Temporal Aggregation for Land-Use Change

In automated Measurement, Reporting, and Verification (MRV) systems, detecting land-use change requires moving beyond single-pass scene analysis to robust time-series synthesis. Temporal Aggregation for Land-Use Change serves as the critical bridge between raw optical acquisitions and statistically defensible emission factors. Within the broader Satellite Imagery Processing for Emissions Tracking architecture, this stage transforms noisy, irregularly sampled satellite observations into clean, periodic composites that align with IPCC reporting cycles and corporate ESG disclosure requirements. The aggregation routine must reconcile varying revisit frequencies, atmospheric interference, and sensor-specific spectral responses while preserving the abrupt spectral signatures of anthropogenic disturbance.

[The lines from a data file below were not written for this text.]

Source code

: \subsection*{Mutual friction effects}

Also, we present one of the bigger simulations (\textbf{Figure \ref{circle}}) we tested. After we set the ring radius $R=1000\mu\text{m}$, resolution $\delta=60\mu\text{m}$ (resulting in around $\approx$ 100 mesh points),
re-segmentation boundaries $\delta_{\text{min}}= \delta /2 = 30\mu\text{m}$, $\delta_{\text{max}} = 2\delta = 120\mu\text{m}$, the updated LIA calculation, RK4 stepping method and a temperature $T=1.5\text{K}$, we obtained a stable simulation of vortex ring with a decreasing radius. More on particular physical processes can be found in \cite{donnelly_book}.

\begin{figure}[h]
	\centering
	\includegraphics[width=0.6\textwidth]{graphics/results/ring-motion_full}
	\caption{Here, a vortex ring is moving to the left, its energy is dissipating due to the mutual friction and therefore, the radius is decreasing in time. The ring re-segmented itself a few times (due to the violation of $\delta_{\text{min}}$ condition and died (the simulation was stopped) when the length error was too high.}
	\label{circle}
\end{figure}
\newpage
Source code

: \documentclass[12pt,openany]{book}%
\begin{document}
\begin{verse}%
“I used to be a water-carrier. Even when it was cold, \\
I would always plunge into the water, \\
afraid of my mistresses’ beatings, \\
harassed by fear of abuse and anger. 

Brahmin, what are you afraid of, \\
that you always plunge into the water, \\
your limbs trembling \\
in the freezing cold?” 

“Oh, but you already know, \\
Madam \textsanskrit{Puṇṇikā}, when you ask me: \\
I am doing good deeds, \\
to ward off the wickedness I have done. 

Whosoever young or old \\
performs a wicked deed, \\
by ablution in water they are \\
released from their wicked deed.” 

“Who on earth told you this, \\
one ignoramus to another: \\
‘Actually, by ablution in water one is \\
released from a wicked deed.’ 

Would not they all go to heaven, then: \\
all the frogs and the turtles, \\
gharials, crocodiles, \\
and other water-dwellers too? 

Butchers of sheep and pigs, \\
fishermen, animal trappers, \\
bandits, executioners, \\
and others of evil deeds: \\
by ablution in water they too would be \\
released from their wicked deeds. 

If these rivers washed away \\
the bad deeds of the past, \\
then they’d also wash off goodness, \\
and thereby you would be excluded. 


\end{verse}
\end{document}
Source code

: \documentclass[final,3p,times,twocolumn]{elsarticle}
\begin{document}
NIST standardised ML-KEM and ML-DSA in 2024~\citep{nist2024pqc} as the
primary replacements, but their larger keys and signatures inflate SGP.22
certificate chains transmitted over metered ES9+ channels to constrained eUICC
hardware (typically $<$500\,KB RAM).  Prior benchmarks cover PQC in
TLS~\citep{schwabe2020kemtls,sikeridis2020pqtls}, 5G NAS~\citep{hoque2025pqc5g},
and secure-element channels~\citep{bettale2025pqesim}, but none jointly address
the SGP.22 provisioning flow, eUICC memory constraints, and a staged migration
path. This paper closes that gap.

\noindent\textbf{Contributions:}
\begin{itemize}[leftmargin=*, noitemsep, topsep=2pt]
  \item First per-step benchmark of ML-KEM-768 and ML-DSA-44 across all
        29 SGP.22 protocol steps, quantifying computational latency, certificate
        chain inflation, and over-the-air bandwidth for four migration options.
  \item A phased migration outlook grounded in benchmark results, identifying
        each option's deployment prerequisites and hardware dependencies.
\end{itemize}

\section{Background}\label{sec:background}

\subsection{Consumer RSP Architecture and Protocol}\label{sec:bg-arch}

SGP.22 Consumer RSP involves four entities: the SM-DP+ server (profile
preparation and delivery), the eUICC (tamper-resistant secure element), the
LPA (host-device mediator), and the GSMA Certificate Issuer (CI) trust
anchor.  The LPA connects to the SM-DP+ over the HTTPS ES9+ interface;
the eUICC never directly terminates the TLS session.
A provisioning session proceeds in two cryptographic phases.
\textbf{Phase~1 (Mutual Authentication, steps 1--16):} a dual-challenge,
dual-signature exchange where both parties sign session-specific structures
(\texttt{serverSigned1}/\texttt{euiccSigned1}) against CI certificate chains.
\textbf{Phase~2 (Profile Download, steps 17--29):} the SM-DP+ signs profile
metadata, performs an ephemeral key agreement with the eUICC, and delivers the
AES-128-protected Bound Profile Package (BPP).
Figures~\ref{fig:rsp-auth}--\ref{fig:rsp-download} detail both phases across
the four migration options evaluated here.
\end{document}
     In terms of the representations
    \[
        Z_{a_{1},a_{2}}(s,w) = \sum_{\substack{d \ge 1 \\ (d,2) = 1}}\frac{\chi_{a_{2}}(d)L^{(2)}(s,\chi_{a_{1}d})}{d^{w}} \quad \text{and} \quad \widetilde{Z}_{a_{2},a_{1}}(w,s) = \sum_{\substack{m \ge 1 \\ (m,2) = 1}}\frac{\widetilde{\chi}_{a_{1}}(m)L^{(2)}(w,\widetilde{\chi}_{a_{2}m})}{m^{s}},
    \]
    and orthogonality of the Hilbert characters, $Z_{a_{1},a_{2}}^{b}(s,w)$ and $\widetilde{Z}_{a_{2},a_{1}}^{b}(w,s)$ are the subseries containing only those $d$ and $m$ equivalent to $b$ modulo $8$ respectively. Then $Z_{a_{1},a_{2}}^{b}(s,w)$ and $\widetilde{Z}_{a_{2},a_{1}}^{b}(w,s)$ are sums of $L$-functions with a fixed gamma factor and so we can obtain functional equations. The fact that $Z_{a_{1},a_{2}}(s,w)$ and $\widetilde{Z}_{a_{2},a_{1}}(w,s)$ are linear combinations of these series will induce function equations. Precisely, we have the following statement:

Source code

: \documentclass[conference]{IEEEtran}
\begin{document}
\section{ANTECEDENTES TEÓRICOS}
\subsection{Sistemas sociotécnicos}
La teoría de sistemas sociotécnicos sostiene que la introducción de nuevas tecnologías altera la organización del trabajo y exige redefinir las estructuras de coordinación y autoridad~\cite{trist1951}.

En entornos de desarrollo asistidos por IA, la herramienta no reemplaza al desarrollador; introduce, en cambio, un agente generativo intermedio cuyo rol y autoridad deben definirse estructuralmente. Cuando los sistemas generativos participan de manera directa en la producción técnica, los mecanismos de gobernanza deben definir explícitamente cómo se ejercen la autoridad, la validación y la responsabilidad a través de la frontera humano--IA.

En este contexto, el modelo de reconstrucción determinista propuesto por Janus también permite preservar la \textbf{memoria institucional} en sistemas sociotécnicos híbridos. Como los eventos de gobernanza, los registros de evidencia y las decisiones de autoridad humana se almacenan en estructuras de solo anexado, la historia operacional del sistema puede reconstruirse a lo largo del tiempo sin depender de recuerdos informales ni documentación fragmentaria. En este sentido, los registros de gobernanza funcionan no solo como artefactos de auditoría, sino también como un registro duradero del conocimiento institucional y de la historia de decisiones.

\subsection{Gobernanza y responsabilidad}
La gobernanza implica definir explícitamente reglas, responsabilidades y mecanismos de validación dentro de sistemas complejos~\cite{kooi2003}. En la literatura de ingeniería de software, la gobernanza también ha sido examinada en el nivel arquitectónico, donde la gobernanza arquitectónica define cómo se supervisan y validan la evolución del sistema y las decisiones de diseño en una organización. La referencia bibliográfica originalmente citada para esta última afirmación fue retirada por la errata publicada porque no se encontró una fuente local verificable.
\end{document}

Pre-Aggregation Quality Control & Validity Tracking

Raw multispectral tiles suffer from cloud contamination, shadow occlusion, and seasonal phenology shifts that introduce severe bias into unfiltered time series. Before any aggregation logic executes, rigorous pixel-level quality assessment must occur. Implementing robust Sentinel-2 & Landsat Cloud Masking Workflows ensures that only valid surface reflectance values contribute to the temporal stack. Without strict cloud, shadow, and aerosol filtering, median or harmonic composites will inherit spectral noise, directly compromising downstream carbon stock estimates and violating MRV auditability standards.

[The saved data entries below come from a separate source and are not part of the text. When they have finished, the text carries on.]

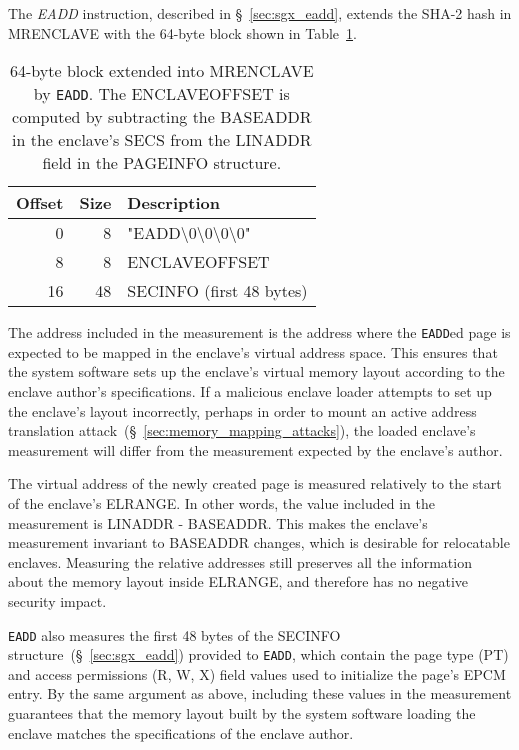 The \textit{EADD} instruction, described in \S~\ref{sec:sgx_eadd}, extends the
SHA-2 hash in MRENCLAVE with the 64-byte block shown in
Table~\ref{fig:eadd_mrenclave}.

\begin{table}[hbt]
  \centering
  \begin{tabularx}{\columnwidth}{| r | r | X |}
  \hline
  \textbf{Offset} & \textbf{Size} & \textbf{Description}\\
  \hline
  0 & 8 &
  "EADD\textbackslash{}0\textbackslash{}0\textbackslash{}0\textbackslash{}0" \\
  \hline
  8 & 8 & ENCLAVEOFFSET \\
  \hline
  16 & 48 & SECINFO (first 48 bytes) \\
  \hline
  \end{tabularx}
  \caption{
    64-byte block extended into MRENCLAVE by \texttt{EADD}. The ENCLAVEOFFSET
    is computed by subtracting the BASEADDR in the enclave's SECS from the
    LINADDR field in the PAGEINFO structure.
  }
  \label{fig:eadd_mrenclave}
\end{table}

The address included in the measurement is the address where the
\texttt{EADD}ed page is expected to be mapped in the enclave's virtual address
space. This ensures that the system software sets up the enclave's virtual
memory layout according to the enclave author's specifications. If a malicious
enclave loader attempts to set up the enclave's layout incorrectly, perhaps in
order to mount an active address translation
attack~(\S~\ref{sec:memory_mapping_attacks}), the loaded enclave's measurement
will differ from the measurement expected by the enclave's author.

The virtual address of the newly created page is measured relatively to the
start of the enclave's ELRANGE. In other words, the value included in the
measurement is LINADDR - BASEADDR. This makes the enclave's measurement
invariant to BASEADDR changes, which is desirable for relocatable enclaves.
Measuring the relative addresses still preserves all the information about the
memory layout inside ELRANGE, and therefore has no negative security impact.

\texttt{EADD} also measures the first 48 bytes of the SECINFO
structure~(\S~\ref{sec:sgx_eadd}) provided to \texttt{EADD}, which contain the
page type (PT) and access permissions (R, W, X) field values used to initialize
the page's EPCM entry. By the same argument as above, including these values in
the measurement guarantees that the memory layout built by the system software
loading the enclave matches the specifications of the enclave author.

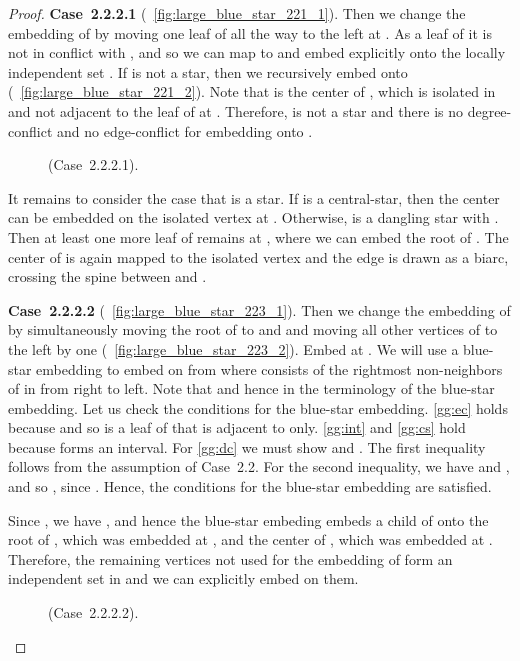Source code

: \documentclass[11pt,a4paper,colorlinks=true,urlcolor=blue,citecolor=red]{article}
\theoremstyle{plain}
\newcommand{\case}[1]{\par\vspace{.5\baselineskip}\noindent\textbf{\sffamily Case~#1}}
\begin{document}
\begin{proof}
  \case{2.2.2.1} 
  (\figurename~\ref{fig:large_blue_star_221_1}). Then we change the
  embedding of  by moving one leaf  of  all the way to
  the left at . As a leaf of  it is not in conflict with ,
  and so we can map  to  and embed  explicitly onto the
  locally independent set . If  is not a star, then we
  recursively embed  onto 
  (\figurename~\ref{fig:large_blue_star_221_2}). Note that  is
  the center of , which is isolated in  and not
  adjacent to the leaf of  at . Therefore,  is
  not a star and there is no degree-conflict and no edge-conflict for
  embedding  onto .
\begin{figure}[htbp]
    \centering\hfil {}\hfil
    \hfil
    \caption{ (Case~2.2.2.1).\label{fig:large_blue_star_221}}
  \end{figure}


  It remains to consider the case that  is a star. If  is a
  central-star, then the center can be embedded on the isolated vertex
  at . Otherwise,  is a dangling star with . Then
  at least one more leaf of  remains at , where we can
  embed the root of . The center of  is again mapped to the
  isolated vertex  and the edge  is drawn as a
  biarc, crossing the spine between  and .

  \case{2.2.2.2} 
  (\figurename~\ref{fig:large_blue_star_223_1}). Then we change the
  embedding of  by simultaneously moving the root of  to  and
  and moving all other vertices of  to the left by one
  (\figurename~\ref{fig:large_blue_star_223_2}). Embed  at . We
  will use a blue-star embedding to embed  on  from
   where  consists of the rightmost 
  non-neighbors of  in  from right to left. Note that
   and hence  in the terminology
  of the blue-star embedding. Let us check the conditions for the
  blue-star embedding. \ref{gg:ec} holds because  and so
   is a leaf of  that is adjacent to  only.
  \ref{gg:int} and \ref{gg:cs} hold because
   forms an interval. For \ref{gg:dc}
  we must show  and
  . The first inequality follows from the
  assumption of Case~2.2. For the second inequality, we have
   and , and so
  , since . Hence, the
  conditions for the blue-star embedding are satisfied.

  Since , we have , and hence the blue-star embeding embeds
  a child of  onto the root of , which was embedded at ,
  and the center of , which was embedded at . Therefore,
  the remaining vertices not used for the embedding of  form an
  independent set in  and we can explicitly embed  on them.
\begin{figure}[htbp]
    \centering\hfil {}\hfil
    \hfil
    \caption{
      (Case~2.2.2.2).\label{fig:large_blue_star_223}}
  \end{figure}



\end{proof}
\end{document}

The masking layer is applied as a boolean validity mask that propagates through the aggregation window. This enables per-pixel observation counting, which becomes the primary gating mechanism for statistical confidence. Production systems must track valid_observation_count alongside spectral bands to satisfy third-party verification requirements.

Aggregation Architecture & Memory Management

The core aggregation routine must handle irregular acquisition dates, missing data gaps, and varying spatial resolutions while remaining memory-efficient at continental scale. Production deployments rely on chunked xarray operations backed by dask, with explicit CRS validation and lazy evaluation. When cloud-free observations fall below a configurable threshold within a monthly window, the pipeline must avoid generating artificial spectral values. Instead, it triggers a fallback sequence that either carries forward the last valid composite or applies constrained temporal interpolation, logging the fallback activation for compliance traceability.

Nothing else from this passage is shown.